Department of Archaeology, University of York, The King's Manor, York YO1 7EP, UK. E-mail: isabelle.winder@york.ac.uk

Cite this as: Winder, I.C. (2015). Landscape Structures and Human Evolutionary Ecology: space, scale and environmental patterning in Africa, Internet Archaeology 38. http://dx.doi.org/10.11141/ia.38.8

Summary

Maps of continental variation in a range of environmental variables

Palaeoanthropologists and early prehistorians work hard to reconstruct ancient human-environment relationships and their influences on our lineage's ecology, biology and behaviour. These studies use a range of datasets (from ice-core records to animal bones and pollen grains to soils) and may focus on anything from the extremely local (site-specific) scale all the way up to global patterns. One aspect of past environments, however, remains obscure: we still know little about spatial patterning or landscape. This may be because well-known problems of taphonomy and spatial averaging in the fossil record prevent detailed reconstructions of palaeolandscapes, or it might simply be that landscapes have not received much attention.

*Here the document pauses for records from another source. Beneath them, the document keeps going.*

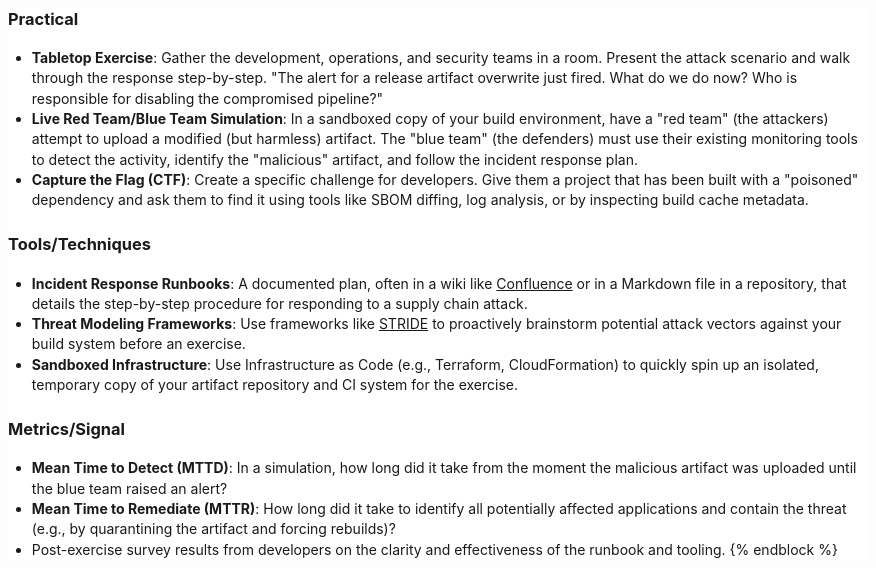 ### Practical
- **Tabletop Exercise**: Gather the development, operations, and security teams in a room. Present the attack scenario and walk through the response step-by-step. "The alert for a release artifact overwrite just fired. What do we do now? Who is responsible for disabling the compromised pipeline?"
- **Live Red Team/Blue Team Simulation**: In a sandboxed copy of your build environment, have a "red team" (the attackers) attempt to upload a modified (but harmless) artifact. The "blue team" (the defenders) must use their existing monitoring tools to detect the activity, identify the "malicious" artifact, and follow the incident response plan.
- **Capture the Flag (CTF)**: Create a specific challenge for developers. Give them a project that has been built with a "poisoned" dependency and ask them to find it using tools like SBOM diffing, log analysis, or by inspecting build cache metadata.

### Tools/Techniques
*   **Incident Response Runbooks**: A documented plan, often in a wiki like [Confluence](https://www.atlassian.com/software/confluence) or in a Markdown file in a repository, that details the step-by-step procedure for responding to a supply chain attack.
*   **Threat Modeling Frameworks**: Use frameworks like [STRIDE](https://learn.microsoft.com/en-us/azure/security/develop/threat-modeling-tool-threats) to proactively brainstorm potential attack vectors against your build system before an exercise.
*   **Sandboxed Infrastructure**: Use Infrastructure as Code (e.g., Terraform, CloudFormation) to quickly spin up an isolated, temporary copy of your artifact repository and CI system for the exercise.

### Metrics/Signal
*   **Mean Time to Detect (MTTD)**: In a simulation, how long did it take from the moment the malicious artifact was uploaded until the blue team raised an alert?
*   **Mean Time to Remediate (MTTR)**: How long did it take to identify all potentially affected applications and contain the threat (e.g., by quarantining the artifact and forcing rebuilds)?
*   Post-exercise survey results from developers on the clarity and effectiveness of the runbook and tooling.
{% endblock %} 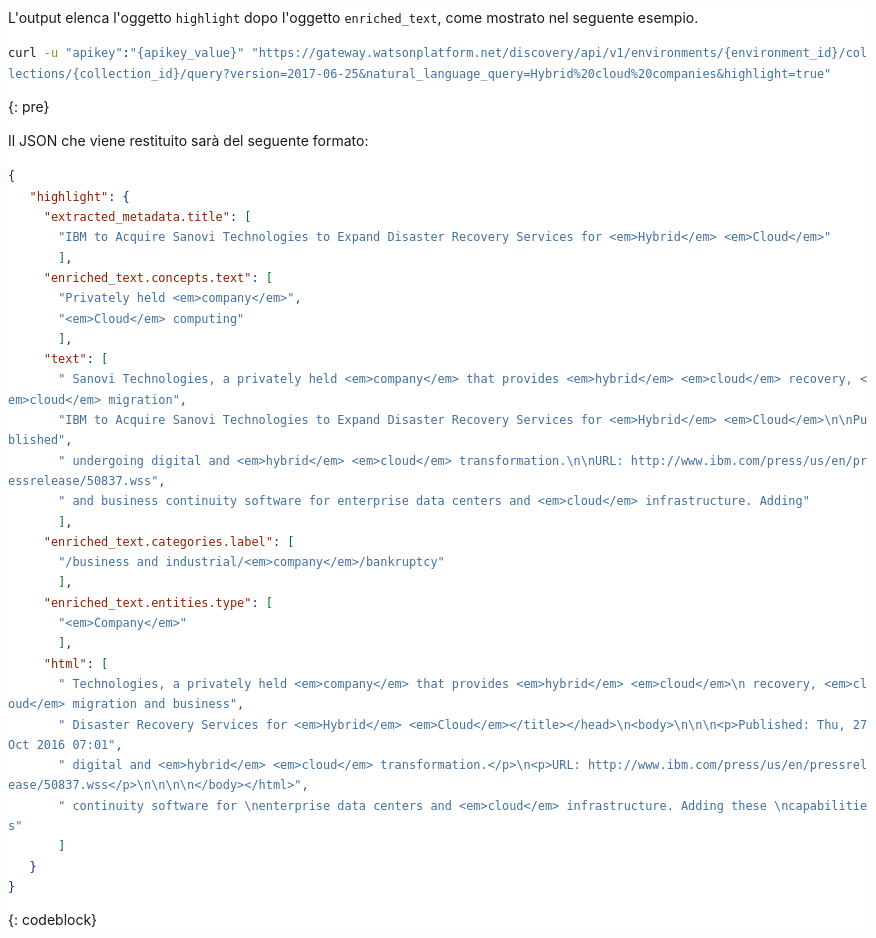 L'output elenca l'oggetto `highlight` dopo l'oggetto `enriched_text`, come mostrato nel seguente esempio.

```bash
curl -u "apikey":"{apikey_value}" "https://gateway.watsonplatform.net/discovery/api/v1/environments/{environment_id}/collections/{collection_id}/query?version=2017-06-25&natural_language_query=Hybrid%20cloud%20companies&highlight=true"
```
{: pre}

Il JSON che viene restituito sarà del seguente formato:

```json
{
   "highlight": {
     "extracted_metadata.title": [
       "IBM to Acquire Sanovi Technologies to Expand Disaster Recovery Services for <em>Hybrid</em> <em>Cloud</em>"
       ],
     "enriched_text.concepts.text": [
       "Privately held <em>company</em>",
       "<em>Cloud</em> computing"
       ],
     "text": [
       " Sanovi Technologies, a privately held <em>company</em> that provides <em>hybrid</em> <em>cloud</em> recovery, <em>cloud</em> migration",
       "IBM to Acquire Sanovi Technologies to Expand Disaster Recovery Services for <em>Hybrid</em> <em>Cloud</em>\n\nPublished",
       " undergoing digital and <em>hybrid</em> <em>cloud</em> transformation.\n\nURL: http://www.ibm.com/press/us/en/pressrelease/50837.wss",
       " and business continuity software for enterprise data centers and <em>cloud</em> infrastructure. Adding"
       ],
     "enriched_text.categories.label": [
       "/business and industrial/<em>company</em>/bankruptcy"
       ],
     "enriched_text.entities.type": [
       "<em>Company</em>"
       ],
     "html": [
       " Technologies, a privately held <em>company</em> that provides <em>hybrid</em> <em>cloud</em>\n recovery, <em>cloud</em> migration and business",
       " Disaster Recovery Services for <em>Hybrid</em> <em>Cloud</em></title></head>\n<body>\n\n\n<p>Published: Thu, 27 Oct 2016 07:01",
       " digital and <em>hybrid</em> <em>cloud</em> transformation.</p>\n<p>URL: http://www.ibm.com/press/us/en/pressrelease/50837.wss</p>\n\n\n\n</body></html>",
       " continuity software for \nenterprise data centers and <em>cloud</em> infrastructure. Adding these \ncapabilities"
       ]
   }
}
```
{: codeblock}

This article addresses that gap in our knowledge. It analyses the spatial structures of extant African environments at different scales across four regions of potential significance to early human evolution. It then explores how these patterns relate to the structure and function of the Earth system, as a means of increasing understanding of broad landscape patterns and the relationships between environmental variables and assessing the contributions this sort of data might make to studies of the past. It suggests, among other things, that the optimum scale for reconstructing ancient landscapes may be neither the global/continental scales typically employed by modellers nor the single-site scales used in palaeoanthropological research, but the 'local landscape' scale. At this scale, it may be possible to integrate data from typically large-scale climatic reconstructions and small-scale landform analyses to mutual benefit.